:: MATERIAL PROVIDED

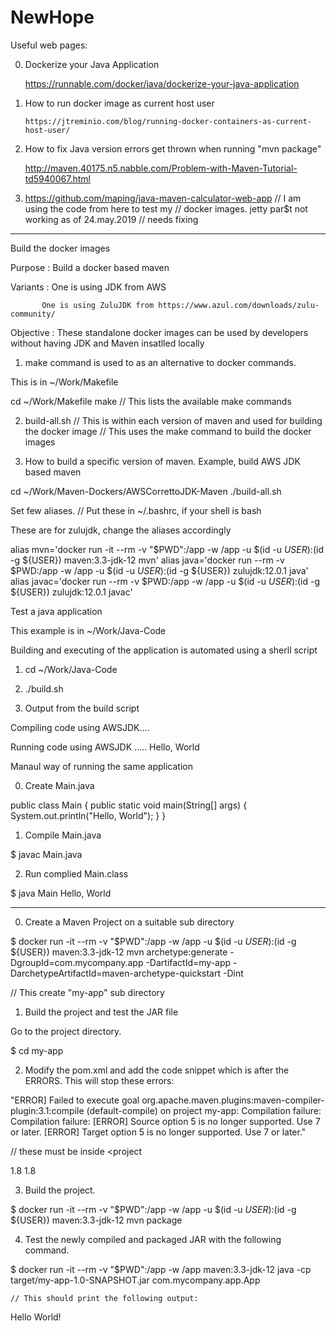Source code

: # NewHope

Useful web pages:

0. Dockerize your Java Application

     https://runnable.com/docker/java/dockerize-your-java-application

1. How to run docker image as current host user 

       https://jtreminio.com/blog/running-docker-containers-as-current-host-user/

2. How to fix Java version errors get thrown when running "mvn package" 

      http://maven.40175.n5.nabble.com/Problem-with-Maven-Tutorial-td5940067.html

3. https://github.com/maping/java-maven-calculator-web-app     // I am using the code from here to test my 
                                                              // docker images. jetty par$t not working as of 24.may.2019
                                                              // needs fixing  



---------------------------------------------------------------------------------------------------------------
Build the docker images

Purpose : Build a docker based maven 

Variants : One is using JDK from AWS

           One is using ZuluJDK from https://www.azul.com/downloads/zulu-community/

Objective : These standalone docker images can be used by developers without having JDK and Maven insatlled locally


1. make command is used to as an alternative to docker commands.

This is in ~/Work/Makefile

cd ~/Work/Makefile
make                            // This lists the available make commands

2. build-all.sh                 // This is within each version of maven  and used for building the docker image
					// This uses the make command to build the docker images

3. How to build a specific version of maven. Example, build AWS JDK based maven

cd ~/Work/Maven-Dockers/AWSCorrettoJDK-Maven
./build-all.sh



Set few aliases.    // Put these in ~/.bashrc, if your shell is bash 

These are for zulujdk, change the aliases accordingly

alias mvn='docker run -it --rm -v "$PWD":/app -w /app -u $(id -u ${USER}):$(id -g ${USER}) maven:3.3-jdk-12 mvn'
alias java='docker run --rm  -v $PWD:/app -w /app  -u $(id -u ${USER}):$(id -g ${USER}) zulujdk:12.0.1 java'                                                        
alias javac='docker run --rm  -v $PWD:/app -w /app  -u $(id -u ${USER}):$(id -g ${USER}) zulujdk:12.0.1 javac'  


Test a java application

This example is in ~/Work/Java-Code

Building and executing of the application is automated using a sherll script

1. cd ~/Work/Java-Code

2. ./build.sh 

3. Output from the build script

Compiling code using AWSJDK....
 
 
Running code using AWSJDK .....
Hello, World



Manaul way of running the same application

0. Create Main.java

public class Main
{
     public static void main(String[] args) {
        System.out.println("Hello, World");
    }
}


1. Compile Main.java

$ javac Main.java

2. Run complied Main.class

$ java Main 
Hello, World 

-------------------------------------------------------


0. Create a Maven Project on a suitable sub directory

$ docker run -it --rm -v "$PWD":/app -w /app -u $(id -u ${USER}):$(id -g ${USER}) maven:3.3-jdk-12 mvn archetype:generate -DgroupId=com.mycompany.app -DartifactId=my-app -DarchetypeArtifactId=maven-archetype-quickstart -Dint

  // This create "my-app" sub directory


1.  Build the project and test the JAR file 

Go to the project directory.

$ cd  my-app

2. Modify the pom.xml and add the code snippet which is after the ERRORS. This will stop these errors:

"ERROR] Failed to execute goal org.apache.maven.plugins:maven-compiler-plugin:3.1:compile (default-compile) on project my-app: Compilation failure: Compilation failure:
[ERROR] Source option 5 is no longer supported. Use 7 or later.
[ERROR] Target option 5 is no longer supported. Use 7 or later."

// these must be inside <project

  <properties>
    <maven.compiler.source>1.8</maven.compiler.source>
    <maven.compiler.target>1.8</maven.compiler.target>
  </properties>


3. Build the project.


$ docker run -it --rm -v "$PWD":/app -w /app -u $(id -u ${USER}):$(id -g ${USER}) maven:3.3-jdk-12 mvn package


4. Test the newly compiled and packaged JAR with the following command.

$ docker run -it --rm -v "$PWD":/app -w /app maven:3.3-jdk-12 java -cp target/my-app-1.0-SNAPSHOT.jar com.mycompany.app.App

    // This should print the following output:

Hello World!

::::

**WORK ORDER**:
Quote in full the listing given above; the images are to be left out.

**ANSWER TO THIS PROBLEM**:
Source code

: # NewHope

Useful web pages:

0. Dockerize your Java Application

     https://runnable.com/docker/java/dockerize-your-java-application

1. How to run docker image as current host user 

       https://jtreminio.com/blog/running-docker-containers-as-current-host-user/

2. How to fix Java version errors get thrown when running "mvn package" 

      http://maven.40175.n5.nabble.com/Problem-with-Maven-Tutorial-td5940067.html

3. https://github.com/maping/java-maven-calculator-web-app     // I am using the code from here to test my 
                                                              // docker images. jetty par$t not working as of 24.may.2019
                                                              // needs fixing  



---------------------------------------------------------------------------------------------------------------
Build the docker images

Purpose : Build a docker based maven 

Variants : One is using JDK from AWS

           One is using ZuluJDK from https://www.azul.com/downloads/zulu-community/

Objective : These standalone docker images can be used by developers without having JDK and Maven insatlled locally


1. make command is used to as an alternative to docker commands.

This is in ~/Work/Makefile

cd ~/Work/Makefile
make                            // This lists the available make commands

2. build-all.sh                 // This is within each version of maven  and used for building the docker image
					// This uses the make command to build the docker images

3. How to build a specific version of maven. Example, build AWS JDK based maven

cd ~/Work/Maven-Dockers/AWSCorrettoJDK-Maven
./build-all.sh



Set few aliases.    // Put these in ~/.bashrc, if your shell is bash 

These are for zulujdk, change the aliases accordingly

alias mvn='docker run -it --rm -v "$PWD":/app -w /app -u $(id -u ${USER}):$(id -g ${USER}) maven:3.3-jdk-12 mvn'
alias java='docker run --rm  -v $PWD:/app -w /app  -u $(id -u ${USER}):$(id -g ${USER}) zulujdk:12.0.1 java'                                                        
alias javac='docker run --rm  -v $PWD:/app -w /app  -u $(id -u ${USER}):$(id -g ${USER}) zulujdk:12.0.1 javac'  


Test a java application

This example is in ~/Work/Java-Code

Building and executing of the application is automated using a sherll script

1. cd ~/Work/Java-Code

2. ./build.sh 

3. Output from the build script

Compiling code using AWSJDK....
 
 
Running code using AWSJDK .....
Hello, World



Manaul way of running the same application

0. Create Main.java

public class Main
{
     public static void main(String[] args) {
        System.out.println("Hello, World");
    }
}


1. Compile Main.java

$ javac Main.java

2. Run complied Main.class

$ java Main 
Hello, World 

-------------------------------------------------------


0. Create a Maven Project on a suitable sub directory

$ docker run -it --rm -v "$PWD":/app -w /app -u $(id -u ${USER}):$(id -g ${USER}) maven:3.3-jdk-12 mvn archetype:generate -DgroupId=com.mycompany.app -DartifactId=my-app -DarchetypeArtifactId=maven-archetype-quickstart -Dint

  // This create "my-app" sub directory


1.  Build the project and test the JAR file 

Go to the project directory.

$ cd  my-app

2. Modify the pom.xml and add the code snippet which is after the ERRORS. This will stop these errors:

"ERROR] Failed to execute goal org.apache.maven.plugins:maven-compiler-plugin:3.1:compile (default-compile) on project my-app: Compilation failure: Compilation failure:
[ERROR] Source option 5 is no longer supported. Use 7 or later.
[ERROR] Target option 5 is no longer supported. Use 7 or later."

// these must be inside <project

  <properties>
    <maven.compiler.source>1.8</maven.compiler.source>
    <maven.compiler.target>1.8</maven.compiler.target>
  </properties>


3. Build the project.


$ docker run -it --rm -v "$PWD":/app -w /app -u $(id -u ${USER}):$(id -g ${USER}) maven:3.3-jdk-12 mvn package


4. Test the newly compiled and packaged JAR with the following command.

$ docker run -it --rm -v "$PWD":/app -w /app maven:3.3-jdk-12 java -cp target/my-app-1.0-SNAPSHOT.jar com.mycompany.app.App

    // This should print the following output:

Hello World!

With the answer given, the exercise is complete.